#### WHAT YOU HAVE TO DO:
From the line containing "The joy of assisting" to the last line below, retype everything word for word.

#### DATA TO EXAMINE:

□ □ □ □

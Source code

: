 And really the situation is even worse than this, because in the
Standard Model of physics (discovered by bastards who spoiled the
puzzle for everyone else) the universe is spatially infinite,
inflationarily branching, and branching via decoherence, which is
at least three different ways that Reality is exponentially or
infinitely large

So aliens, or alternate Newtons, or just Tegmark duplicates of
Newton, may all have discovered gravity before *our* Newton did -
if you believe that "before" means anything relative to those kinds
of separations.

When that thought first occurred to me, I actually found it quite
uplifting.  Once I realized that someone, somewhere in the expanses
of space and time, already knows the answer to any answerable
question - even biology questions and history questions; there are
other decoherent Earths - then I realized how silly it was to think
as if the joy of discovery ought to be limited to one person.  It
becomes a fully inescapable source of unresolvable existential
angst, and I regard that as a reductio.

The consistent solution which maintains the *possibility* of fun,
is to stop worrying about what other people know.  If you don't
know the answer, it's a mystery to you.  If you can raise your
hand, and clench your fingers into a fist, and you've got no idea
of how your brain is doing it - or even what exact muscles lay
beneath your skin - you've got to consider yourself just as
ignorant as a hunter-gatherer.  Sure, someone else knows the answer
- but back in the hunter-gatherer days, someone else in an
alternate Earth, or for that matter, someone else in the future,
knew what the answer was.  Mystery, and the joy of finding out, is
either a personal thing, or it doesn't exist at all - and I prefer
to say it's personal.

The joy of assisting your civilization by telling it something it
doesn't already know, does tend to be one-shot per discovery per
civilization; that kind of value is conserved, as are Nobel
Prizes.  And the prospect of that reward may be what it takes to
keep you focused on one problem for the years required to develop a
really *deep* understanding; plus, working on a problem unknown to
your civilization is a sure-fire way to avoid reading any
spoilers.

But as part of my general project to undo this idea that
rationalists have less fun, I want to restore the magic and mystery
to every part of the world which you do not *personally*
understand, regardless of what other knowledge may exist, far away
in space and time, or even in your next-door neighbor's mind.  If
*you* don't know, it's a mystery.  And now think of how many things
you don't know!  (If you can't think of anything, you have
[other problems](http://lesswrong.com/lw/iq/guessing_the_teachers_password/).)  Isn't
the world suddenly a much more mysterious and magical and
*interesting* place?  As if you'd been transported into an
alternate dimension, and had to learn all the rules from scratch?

□ □ □ □

#### TASK RESPONSE:
The joy of assisting your civilization by telling it something it
doesn't already know, does tend to be one-shot per discovery per
civilization; that kind of value is conserved, as are Nobel
Prizes.  And the prospect of that reward may be what it takes to
keep you focused on one problem for the years required to develop a
really *deep* understanding; plus, working on a problem unknown to
your civilization is a sure-fire way to avoid reading any
spoilers.

But as part of my general project to undo this idea that
rationalists have less fun, I want to restore the magic and mystery
to every part of the world which you do not *personally*
understand, regardless of what other knowledge may exist, far away
in space and time, or even in your next-door neighbor's mind.  If
*you* don't know, it's a mystery.  And now think of how many things
you don't know!  (If you can't think of anything, you have
[other problems](http://lesswrong.com/lw/iq/guessing_the_teachers_password/).)  Isn't
the world suddenly a much more mysterious and magical and
*interesting* place?  As if you'd been transported into an
alternate dimension, and had to learn all the rules from scratch?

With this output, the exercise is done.